However, if Chevron is successful in acquiring Anadarko, then its upstream production and reserves will rise. Chevron’s production stood at 3.04 MMboepd (million barrels of oil equivalent per day) in the first quarter. If Anadarko would have been part of Chevron, their combined volumes would have stood at 3.74 MMboepd.
Anadarko’s acquisition would also add DJ Basin assets, Delaware Basin acreage, and Gulf of Mexico resources to Chevron’s portfolio. The acquisition would also add its liquefied natural gas resources in Mozambique. The DJ Basin would bring in an already built infrastructure and resources with low royalties. Further, Chevron could use its infrastructure to gain operational efficiency in the Delaware Basin. Also, the Gulf of Mexico asset base could lead to tie-back opportunities, higher cash margins, and operational synergies for Chevron.
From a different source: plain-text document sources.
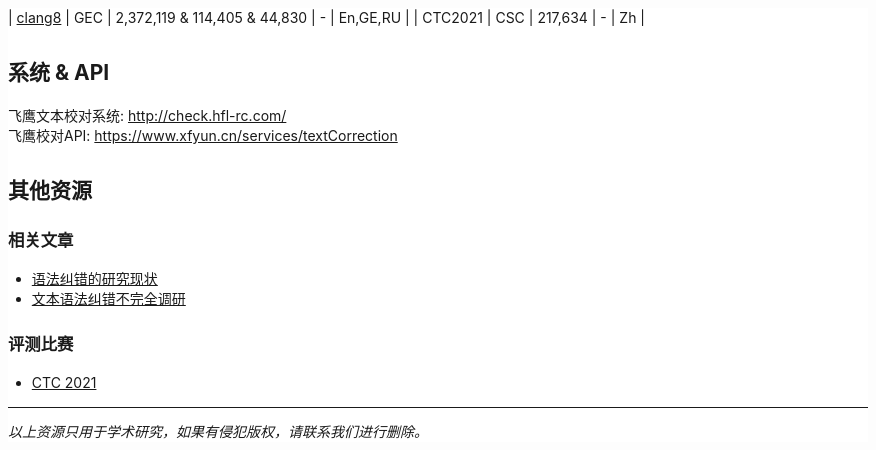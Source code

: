 | [clang8](https://github.com/google-research-datasets/clang8) | GEC | 2,372,119 & 114,405 & 44,830 | - | En,GE,RU |
| CTC2021 | CSC | 217,634 | - | Zh |

## 系统 & API
飞鹰文本校对系统: http://check.hfl-rc.com/  
飞鹰校对API: https://www.xfyun.cn/services/textCorrection


## 其他资源
### 相关文章
* [语法纠错的研究现状](https://mp.weixin.qq.com/s/0_qp1WsrEsjnj8ST4zQyTQ)
* [文本语法纠错不完全调研](https://mp.weixin.qq.com/s/Dj8KIe6LbVGonV-Kk9mO2Q)

### 评测比赛
* [CTC 2021](https://github.com/destwang/CTC2021)

-----
*以上资源只用于学术研究，如果有侵犯版权，请联系我们进行删除。*
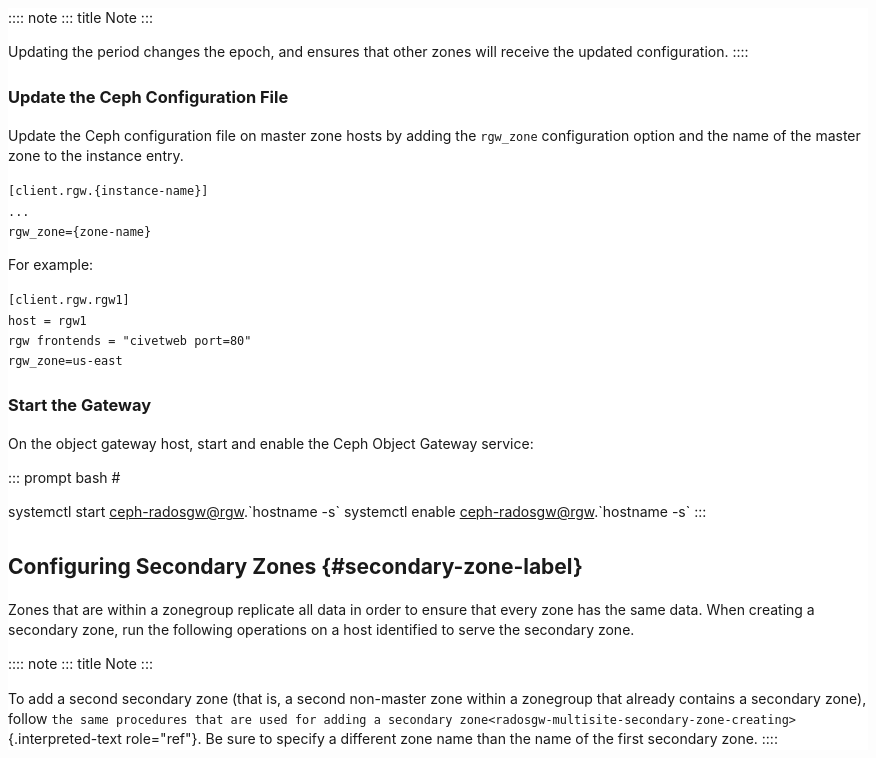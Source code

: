 :::: note
::: title
Note
:::

Updating the period changes the epoch, and ensures that other zones will
receive the updated configuration.
::::

### Update the Ceph Configuration File

Update the Ceph configuration file on master zone hosts by adding the
`rgw_zone` configuration option and the name of the master zone to the
instance entry.

    [client.rgw.{instance-name}]
    ...
    rgw_zone={zone-name}

For example:

    [client.rgw.rgw1]
    host = rgw1
    rgw frontends = "civetweb port=80"
    rgw_zone=us-east

### Start the Gateway

On the object gateway host, start and enable the Ceph Object Gateway
service:

::: prompt
bash \#

systemctl start <ceph-radosgw@rgw>.\`hostname -s\` systemctl enable
<ceph-radosgw@rgw>.\`hostname -s\`
:::

## Configuring Secondary Zones {#secondary-zone-label}

Zones that are within a zonegroup replicate all data in order to ensure
that every zone has the same data. When creating a secondary zone, run
the following operations on a host identified to serve the secondary
zone.

:::: note
::: title
Note
:::

To add a second secondary zone (that is, a second non-master zone within
a zonegroup that already contains a secondary zone), follow `the
same procedures that are used for adding a secondary
zone<radosgw-multisite-secondary-zone-creating>`{.interpreted-text
role="ref"}. Be sure to specify a different zone name than the name of
the first secondary zone.
::::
Developing midstream network
The acquisition would also provide Chevron with midstream assets from Western Midstream Partners (WES). The assets would be well suited to the company’s combined upstream portfolio. It would be able to leverage these assets to generate operational efficiency and synergies.
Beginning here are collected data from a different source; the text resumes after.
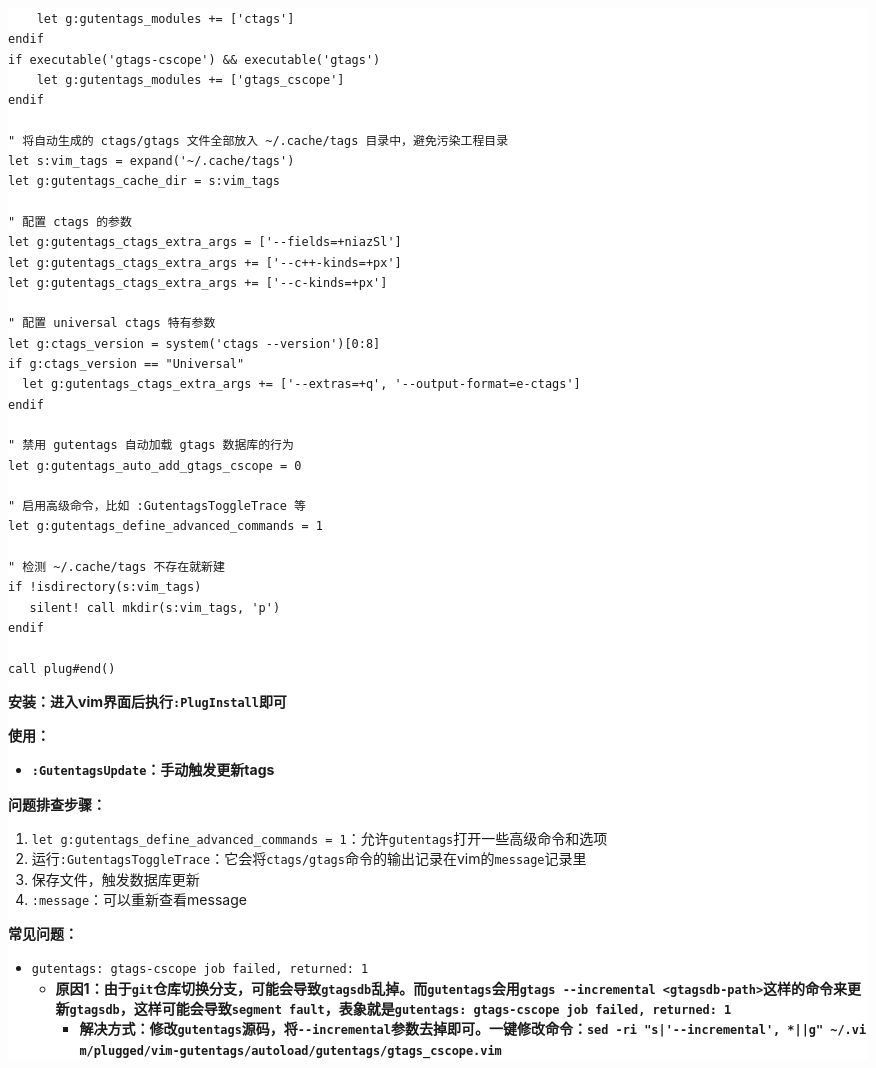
 ```vim
	let g:gutentags_modules += ['ctags']
endif
if executable('gtags-cscope') && executable('gtags')
	let g:gutentags_modules += ['gtags_cscope']
endif

" 将自动生成的 ctags/gtags 文件全部放入 ~/.cache/tags 目录中，避免污染工程目录
let s:vim_tags = expand('~/.cache/tags')
let g:gutentags_cache_dir = s:vim_tags

" 配置 ctags 的参数
let g:gutentags_ctags_extra_args = ['--fields=+niazSl']
let g:gutentags_ctags_extra_args += ['--c++-kinds=+px']
let g:gutentags_ctags_extra_args += ['--c-kinds=+px']

" 配置 universal ctags 特有参数
let g:ctags_version = system('ctags --version')[0:8]
if g:ctags_version == "Universal"
  let g:gutentags_ctags_extra_args += ['--extras=+q', '--output-format=e-ctags']
endif

" 禁用 gutentags 自动加载 gtags 数据库的行为
let g:gutentags_auto_add_gtags_cscope = 0

" 启用高级命令，比如 :GutentagsToggleTrace 等
let g:gutentags_define_advanced_commands = 1

" 检测 ~/.cache/tags 不存在就新建
if !isdirectory(s:vim_tags)
   silent! call mkdir(s:vim_tags, 'p')
endif

call plug#end()
```

**安装：进入vim界面后执行`:PlugInstall`即可**

**使用：**

* **`:GutentagsUpdate`：手动触发更新tags**

**问题排查步骤：**

1. `let g:gutentags_define_advanced_commands = 1`：允许`gutentags`打开一些高级命令和选项
1. 运行`:GutentagsToggleTrace`：它会将`ctags/gtags`命令的输出记录在vim的`message`记录里
1. 保存文件，触发数据库更新
1. `:message`：可以重新查看message

**常见问题：**

* `gutentags: gtags-cscope job failed, returned: 1`
    * **原因1：由于`git`仓库切换分支，可能会导致`gtagsdb`乱掉。而`gutentags`会用`gtags --incremental <gtagsdb-path>`这样的命令来更新`gtagsdb`，这样可能会导致`segment fault`，表象就是`gutentags: gtags-cscope job failed, returned: 1`**
        * **解决方式：修改`gutentags`源码，将`--incremental`参数去掉即可。一键修改命令：`sed -ri "s|'--incremental', *||g" ~/.vim/plugged/vim-gutentags/autoload/gutentags/gtags_cscope.vim`**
Enhance financial strength
The acquisition is supposed to be accretive to the company at a Brent oil price level of $60 per barrel after one year of its closing. It’s also expected to create synergies of ~$2 billion on an annual run-rate basis, which would include operational synergies of $1 billion and another $1 billion worth of capex synergies.
Chevron plans to divest ~$15 billion–$20 billion worth of assets in 2020–2022. The proceeds are expected to be used to reduce debt and enhance share buybacks to ~$5 billion per year.